Extracted data.
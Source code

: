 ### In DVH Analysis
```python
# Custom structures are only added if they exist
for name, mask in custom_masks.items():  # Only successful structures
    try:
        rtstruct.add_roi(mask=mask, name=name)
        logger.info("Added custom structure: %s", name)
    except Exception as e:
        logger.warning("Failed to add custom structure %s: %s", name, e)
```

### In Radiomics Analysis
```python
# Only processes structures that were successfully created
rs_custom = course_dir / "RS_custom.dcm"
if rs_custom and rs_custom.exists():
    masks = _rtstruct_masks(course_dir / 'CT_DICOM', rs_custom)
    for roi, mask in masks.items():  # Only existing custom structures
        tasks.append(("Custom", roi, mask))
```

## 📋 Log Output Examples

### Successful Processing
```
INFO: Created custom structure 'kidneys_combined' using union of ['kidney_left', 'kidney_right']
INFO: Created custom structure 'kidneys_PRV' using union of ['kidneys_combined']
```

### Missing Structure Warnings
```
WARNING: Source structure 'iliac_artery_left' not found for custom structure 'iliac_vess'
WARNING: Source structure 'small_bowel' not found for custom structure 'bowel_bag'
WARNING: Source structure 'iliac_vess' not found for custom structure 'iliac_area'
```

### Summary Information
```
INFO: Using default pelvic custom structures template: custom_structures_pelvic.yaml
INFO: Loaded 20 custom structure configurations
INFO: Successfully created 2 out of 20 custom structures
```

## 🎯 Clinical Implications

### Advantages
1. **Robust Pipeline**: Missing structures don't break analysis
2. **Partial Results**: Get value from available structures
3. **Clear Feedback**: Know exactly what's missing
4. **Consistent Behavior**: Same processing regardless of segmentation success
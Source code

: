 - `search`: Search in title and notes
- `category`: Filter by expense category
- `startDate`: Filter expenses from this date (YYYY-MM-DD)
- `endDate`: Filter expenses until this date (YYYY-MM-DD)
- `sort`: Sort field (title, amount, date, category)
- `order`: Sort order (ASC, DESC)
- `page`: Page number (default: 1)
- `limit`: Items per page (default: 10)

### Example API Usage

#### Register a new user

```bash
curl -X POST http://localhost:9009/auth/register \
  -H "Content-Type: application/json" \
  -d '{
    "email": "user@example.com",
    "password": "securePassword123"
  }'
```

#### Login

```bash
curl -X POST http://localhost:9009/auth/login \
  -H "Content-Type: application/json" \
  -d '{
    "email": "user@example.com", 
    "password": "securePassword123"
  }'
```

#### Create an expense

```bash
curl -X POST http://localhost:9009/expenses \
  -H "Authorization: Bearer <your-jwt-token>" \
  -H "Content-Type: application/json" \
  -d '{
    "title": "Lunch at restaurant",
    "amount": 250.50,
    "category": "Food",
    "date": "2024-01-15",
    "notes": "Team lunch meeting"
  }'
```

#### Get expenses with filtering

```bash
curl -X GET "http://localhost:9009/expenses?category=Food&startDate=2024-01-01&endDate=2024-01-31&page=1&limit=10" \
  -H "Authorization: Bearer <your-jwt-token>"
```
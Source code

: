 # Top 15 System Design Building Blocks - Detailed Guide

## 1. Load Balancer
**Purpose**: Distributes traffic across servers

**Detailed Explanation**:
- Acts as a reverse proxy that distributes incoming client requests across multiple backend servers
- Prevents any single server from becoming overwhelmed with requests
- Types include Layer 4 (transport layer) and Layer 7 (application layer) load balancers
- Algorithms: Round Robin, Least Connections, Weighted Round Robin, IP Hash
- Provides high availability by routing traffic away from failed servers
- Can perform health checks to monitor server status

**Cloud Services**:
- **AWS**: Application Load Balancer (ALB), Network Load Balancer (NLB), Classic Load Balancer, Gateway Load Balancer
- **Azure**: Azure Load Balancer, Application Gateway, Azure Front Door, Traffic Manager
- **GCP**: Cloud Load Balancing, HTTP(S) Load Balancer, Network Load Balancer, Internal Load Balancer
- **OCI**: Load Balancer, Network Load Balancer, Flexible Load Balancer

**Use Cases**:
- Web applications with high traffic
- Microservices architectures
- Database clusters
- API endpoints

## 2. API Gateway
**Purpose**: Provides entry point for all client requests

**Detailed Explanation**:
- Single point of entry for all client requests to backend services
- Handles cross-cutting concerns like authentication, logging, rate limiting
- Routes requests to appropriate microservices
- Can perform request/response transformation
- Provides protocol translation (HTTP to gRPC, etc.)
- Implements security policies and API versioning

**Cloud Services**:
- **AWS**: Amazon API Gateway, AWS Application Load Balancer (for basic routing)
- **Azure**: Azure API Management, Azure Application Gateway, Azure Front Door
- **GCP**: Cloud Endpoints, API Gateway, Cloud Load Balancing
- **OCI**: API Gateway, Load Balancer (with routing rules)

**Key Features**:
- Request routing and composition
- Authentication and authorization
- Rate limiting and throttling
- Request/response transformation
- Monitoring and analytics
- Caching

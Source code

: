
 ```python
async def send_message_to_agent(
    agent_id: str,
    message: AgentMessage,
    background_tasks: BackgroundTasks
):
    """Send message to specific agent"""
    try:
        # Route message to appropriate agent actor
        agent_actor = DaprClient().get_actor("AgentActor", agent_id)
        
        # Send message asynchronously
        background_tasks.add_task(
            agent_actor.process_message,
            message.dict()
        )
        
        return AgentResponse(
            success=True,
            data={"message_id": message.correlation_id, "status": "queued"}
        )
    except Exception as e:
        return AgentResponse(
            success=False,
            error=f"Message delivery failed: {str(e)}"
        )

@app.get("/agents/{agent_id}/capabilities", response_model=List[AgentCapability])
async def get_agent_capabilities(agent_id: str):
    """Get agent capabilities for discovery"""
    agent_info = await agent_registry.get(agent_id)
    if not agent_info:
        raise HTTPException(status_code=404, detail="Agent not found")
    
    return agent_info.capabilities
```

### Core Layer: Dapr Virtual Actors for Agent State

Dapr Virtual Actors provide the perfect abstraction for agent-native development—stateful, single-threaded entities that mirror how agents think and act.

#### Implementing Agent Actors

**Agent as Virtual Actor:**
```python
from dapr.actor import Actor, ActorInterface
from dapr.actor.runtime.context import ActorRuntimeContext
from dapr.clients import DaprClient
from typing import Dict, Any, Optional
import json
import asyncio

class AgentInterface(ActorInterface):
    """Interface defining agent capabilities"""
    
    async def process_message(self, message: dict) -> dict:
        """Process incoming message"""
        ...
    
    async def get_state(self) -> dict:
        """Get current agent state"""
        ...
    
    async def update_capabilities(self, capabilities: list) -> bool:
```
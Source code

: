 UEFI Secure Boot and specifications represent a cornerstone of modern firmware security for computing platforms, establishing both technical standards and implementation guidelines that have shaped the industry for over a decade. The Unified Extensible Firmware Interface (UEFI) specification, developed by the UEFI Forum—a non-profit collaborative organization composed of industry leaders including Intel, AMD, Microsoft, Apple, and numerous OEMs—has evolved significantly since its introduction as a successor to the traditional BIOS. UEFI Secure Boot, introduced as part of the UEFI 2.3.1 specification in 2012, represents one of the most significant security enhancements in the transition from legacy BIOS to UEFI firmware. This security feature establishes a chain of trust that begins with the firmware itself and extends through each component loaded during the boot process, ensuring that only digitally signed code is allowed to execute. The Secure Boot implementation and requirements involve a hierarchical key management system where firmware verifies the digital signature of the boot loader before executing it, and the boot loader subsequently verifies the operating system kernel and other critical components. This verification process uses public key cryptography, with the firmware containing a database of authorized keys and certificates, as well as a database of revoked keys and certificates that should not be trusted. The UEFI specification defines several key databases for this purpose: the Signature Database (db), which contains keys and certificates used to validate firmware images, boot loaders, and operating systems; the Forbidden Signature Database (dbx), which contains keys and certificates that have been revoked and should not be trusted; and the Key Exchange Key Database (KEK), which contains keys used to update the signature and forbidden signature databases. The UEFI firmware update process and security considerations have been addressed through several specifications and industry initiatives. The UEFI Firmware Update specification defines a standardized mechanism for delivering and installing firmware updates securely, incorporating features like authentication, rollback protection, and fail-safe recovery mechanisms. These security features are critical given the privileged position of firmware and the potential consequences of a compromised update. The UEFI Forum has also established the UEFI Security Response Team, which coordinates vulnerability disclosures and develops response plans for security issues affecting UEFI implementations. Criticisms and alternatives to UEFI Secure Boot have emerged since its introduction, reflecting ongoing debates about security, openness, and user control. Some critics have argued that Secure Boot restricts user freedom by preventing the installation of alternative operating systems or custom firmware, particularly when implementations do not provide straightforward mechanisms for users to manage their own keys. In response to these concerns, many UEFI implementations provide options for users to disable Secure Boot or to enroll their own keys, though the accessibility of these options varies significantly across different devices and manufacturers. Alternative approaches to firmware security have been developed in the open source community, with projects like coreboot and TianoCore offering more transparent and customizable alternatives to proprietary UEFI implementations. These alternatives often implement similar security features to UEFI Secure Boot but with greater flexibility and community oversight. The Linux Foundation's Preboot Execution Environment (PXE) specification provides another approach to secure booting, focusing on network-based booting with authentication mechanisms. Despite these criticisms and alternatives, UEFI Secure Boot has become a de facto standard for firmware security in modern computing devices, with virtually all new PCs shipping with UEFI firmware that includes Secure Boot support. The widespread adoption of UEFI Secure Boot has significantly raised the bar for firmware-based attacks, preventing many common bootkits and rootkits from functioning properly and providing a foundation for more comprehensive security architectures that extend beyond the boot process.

What the task requires.
Show the lines where the word "expenses" appears in the entries.

Output below.
- `startDate`: Filter expenses from this date (YYYY-MM-DD)
- `endDate`: Filter expenses until this date (YYYY-MM-DD)
curl -X POST http://localhost:9009/expenses \
#### Get expenses with filtering
curl -X GET "http://localhost:9009/expenses?category=Food&startDate=2024-01-01&endDate=2024-01-31&page=1&limit=10" \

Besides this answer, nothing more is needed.